Pergilah Senja, Karena Pilihan yang Kupunya Hanya Melupakanmu

Kalau pada akhirnya aku harus memilih, lalu pilihan apa yang ku pillih? Apakah melupakanmu adalah satu-satunya pilihan yang ku punya? Lalu untuk apa adanya kata pilihan sedangkah alternatif yang kumiliki hanya MELUPAKANMU? Benarkah tak ada pilihan lain? Seperti, mengulang semuanya? Atau kau kembali padaku? Atau apalah. :’( kenapa aku hanya punya pilihan, MELUPAKAN? Kau tau bukan aku bukan orang yang handal melupakan. Aku adalah pengingat yang hebat, aku terus mengingat apa yang telah terjadi, bahkan hal kecil yang kita lalui. Aku ingat semua. Jadi berilah aku pilihan yang lainnya, selain MELUPAKAN.
Aku ingat setiap detik yang kita lewati. Aku ingat waktunya, aku ingat tempatnya. Aku ingat tiap ekspresi wajahmu. Yang kulupakan sekarang adalah suaramu. Ya, aku lupa bagaimana dulu suara mu meneduhkan tiap hembus nafasku. Seperti dulu, saat aku tak pernah ingin malam cepat berlalu ketika suaramu menemaniku menjemput mimpi. Aku ingin kemudian mengingat suaramu, tapi tak ada cela untukku, aku telah melupakan suara yang dahulu terus membuatku damai.
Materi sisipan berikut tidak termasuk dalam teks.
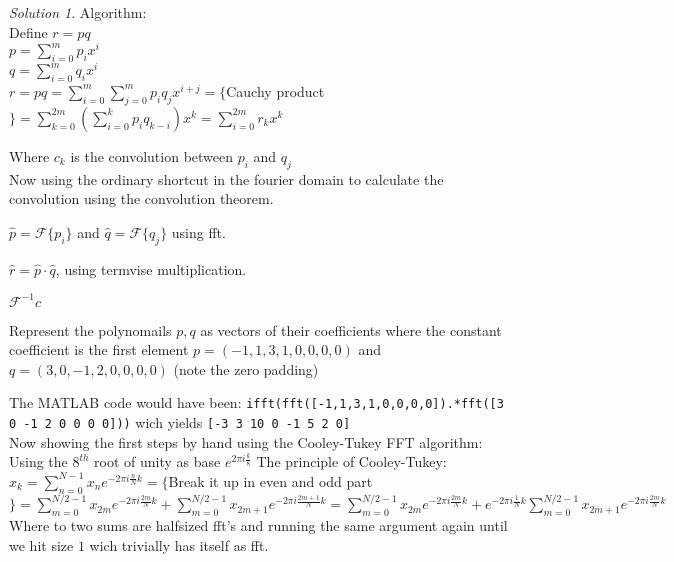 \documentclass[a4paper,twoside=false,abstract=false,numbers=noenddot,
titlepage=false,headings=small,parskip=half,version=last]{scrartcl}
\theoremstyle{definition}
\theoremstyle{remark}
\newtheorem*{solution}{Solution}
\newcommand{\Fourier}{\ensuremath{\mathcal{F}}}
\begin{document}
\begin{solution}

Algorithm:\\

Define $r = pq$\\
$p=\displaystyle\sum_{i=0}^m{p_i x^i}$\\
$q=\displaystyle\sum_{i=0}^m{q_i x^i}$\\
    $r = pq = \displaystyle\sum_{i=0}^m{\displaystyle\sum_{j=0}^m{ p_i q_j x^{i+j} }} = 
    \{$Cauchy product$\} = 
    \displaystyle\sum_{k=0}^{2m}{ 
        \left( \displaystyle\sum_{i=0}^{k}{p_i q_{k-i}} \right) x^k  
    }=
    \displaystyle\sum_{i=0}^{2m}{ 
        r_k x^k  
    } $    

Where ${c_k}$ is the convolution between ${p_i}$ and ${q_j}$\\
Now using the ordinary shortcut in the fourier domain to calculate the convolution using the convolution theorem.\\

\begin{list}{*}{}
    \item $\hat{p}=\Fourier\{p_i\} $ and $\hat{q}=\Fourier\{q_j\}$ using fft.
    \item $\hat{r}=\hat{p} \cdot \hat{q}$, using termvise multiplication. 
    \item $\Fourier^{-1}{\hat{c}}$
\end{list}

Represent the polynomails $p,q$ as vectors of their coefficients where the constant coefficient is the first element
$p=(-1,1,3,1,0,0,0,0)$ and $q=(3,0,-1,2,0,0,0,0)$  (note the zero padding)

The MATLAB code would have been: \verb+ifft(fft([-1,1,3,1,0,0,0,0]).*fft([3 0 -1 2 0 0 0 0]))+ wich yields \verb+[-3 3 10 0 -1 5 2 0]+ \\

Now showing the first steps by hand using the Cooley-Tukey FFT algorithm:\\
Using the $8^{th}$ root of unity as base $e^{2\pi i \frac{k}{8}}$
The principle of Cooley-Tukey:\\

$\hat{x}_k = \displaystyle\sum_{n=0}^{N-1}{x_n e^{-2\pi i \frac{ n}{N} k}} = \{ $Break it up in even and odd part$\}= 
\displaystyle\sum_{m=0}^{N/2-1}{x_{2m} e^{-2\pi i \frac{ 2m}{N} k}}+
\displaystyle\sum_{m=0}^{N/2-1}{x_{2m+1} e^{-2\pi i \frac{ 2m+1}{N} k}}  
=
\displaystyle\sum_{m=0}^{N/2-1}{x_{2m} e^{-2\pi i \frac{ 2m}{N} k}}+
e^{-2\pi i \frac{1}{N} k}\displaystyle\sum_{m=0}^{N/2-1}{x_{2m+1} e^{-2\pi i \frac{ 2m}{N} k}}  
$
Where to two sums are halfsized fft's and running the same argument again until we hit size $1$ wich trivially has itself as fft.\\


\end{solution}
\end{document}
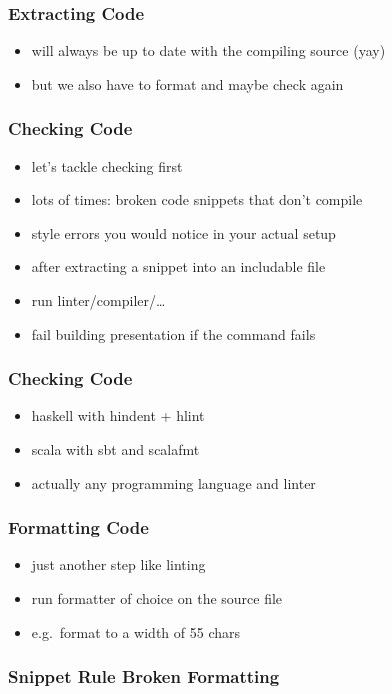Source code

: \documentclass{beamer}
\begin{document}
\begin{frame}
  \frametitle{Extracting Code}
  \begin{itemize}
  \item will always be up to date with the compiling source (yay)
  \item but we also have to format and maybe check again
  \end{itemize}
\end{frame}

\begin{frame}
  \frametitle{Checking Code}
  \begin{itemize}
  \item let's tackle checking first
  \item lots of times: broken code snippets that don't compile
  \item style errors you would notice in your actual setup
  \item after extracting a snippet into an includable file
  \item run linter/compiler/\ldots
  \item fail building presentation if the command fails
  \end{itemize}
\end{frame}

\begin{frame}
  \frametitle{Checking Code}
  \begin{itemize}
  \item haskell with hindent + hlint
  \item scala with sbt and scalafmt
  \item actually any programming language and linter
  \end{itemize}
\end{frame}

\begin{frame}
  \frametitle{Formatting Code}
  \begin{itemize}
  \item just another step like linting
  \item run formatter of choice on the source file
  \item e.g.\ format to a width of 55 chars
  \end{itemize}
\end{frame}

\begin{frame}
  \frametitle{Snippet Rule \textemdash{} Broken Formatting}
  \begin{center}
    \inputminted[autogobble, highlightlines={3}]{haskell}{snippets/outer-haskell-snippet-rule.hs_noformat}
  \end{center}
\end{frame}
\end{document}
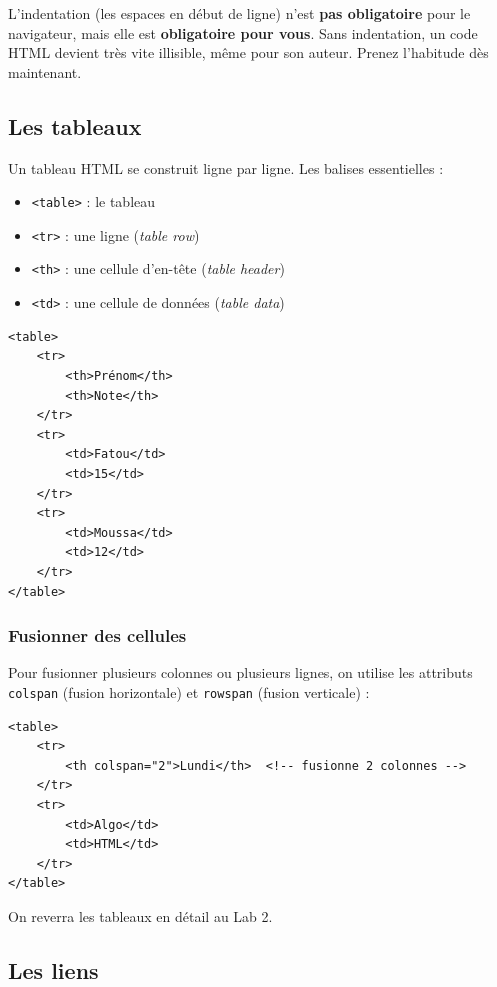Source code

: \documentclass[11pt,a4paper]{article}
\begin{document}
\begin{infobox}[L'indentation]
L'indentation (les espaces en début de ligne) n'est \textbf{pas obligatoire}
pour le navigateur, mais elle est \textbf{obligatoire pour vous}. Sans
indentation, un code HTML devient très vite illisible, même pour son auteur.
Prenez l'habitude dès maintenant.
\end{infobox}

\subsection{Les tableaux}

Un tableau HTML se construit ligne par ligne. Les balises essentielles :

\begin{itemize}[nosep]
    \item \texttt{<table>} : le tableau
    \item \texttt{<tr>} : une ligne (\emph{table row})
    \item \texttt{<th>} : une cellule d'en-tête (\emph{table header})
    \item \texttt{<td>} : une cellule de données (\emph{table data})
\end{itemize}

\begin{lstlisting}[language=HTML5]
<table>
    <tr>
        <th>Prénom</th>
        <th>Note</th>
    </tr>
    <tr>
        <td>Fatou</td>
        <td>15</td>
    </tr>
    <tr>
        <td>Moussa</td>
        <td>12</td>
    </tr>
</table>
\end{lstlisting}

\subsubsection*{Fusionner des cellules}

Pour fusionner plusieurs colonnes ou plusieurs lignes, on utilise les
attributs \texttt{colspan} (fusion horizontale) et \texttt{rowspan} (fusion
verticale) :

\begin{lstlisting}[language=HTML5]
<table>
    <tr>
        <th colspan="2">Lundi</th>  <!-- fusionne 2 colonnes -->
    </tr>
    <tr>
        <td>Algo</td>
        <td>HTML</td>
    </tr>
</table>
\end{lstlisting}

On reverra les tableaux en détail au Lab 2.

\subsection{Les liens}
\end{document}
Yah, aku salah. Aku ternyata tak sehandal apa yang ku katakan :’)
Kamuku, akhir-akhir ini aku lebih sering mengingatmu dengan sebutan kamuku. Karena sesungguhnya aku ingin belajar, untuk tak mengingat lagi. Mungkin aku akan melupakan dari hal terbesar, yaitu namamu. Walau itu hal bodoh, dan tak kan pernah ku bisa. Tapi apa salahnya? Setidaknya aku jauh lebih lega, tak merasa bergetar setiap kali ku sebut namamu. Dan dunia tak akan tau, kalau kamuku adalah kamu.
Entahlah, tapi aku lebih sering mengingatmu akhir-akhir ini. Tiap hujan, aku ingat. Tiap malam, aku ingat. Tiap jalan yang kulalui, aku ingat. Aku ingat semua hingga tak ada yang sempat aku lupa. Rasanya gila, tiap kali aku seolah memutar rekam ulang kejadian yang pernah ada. Kau tak tau rasanya? Rasanya seperti sesak di bagian dada tiba-tiba. Aku hanya bisa melukis bayanganmu, tanpa pernah bisa menatapmu (LAGI).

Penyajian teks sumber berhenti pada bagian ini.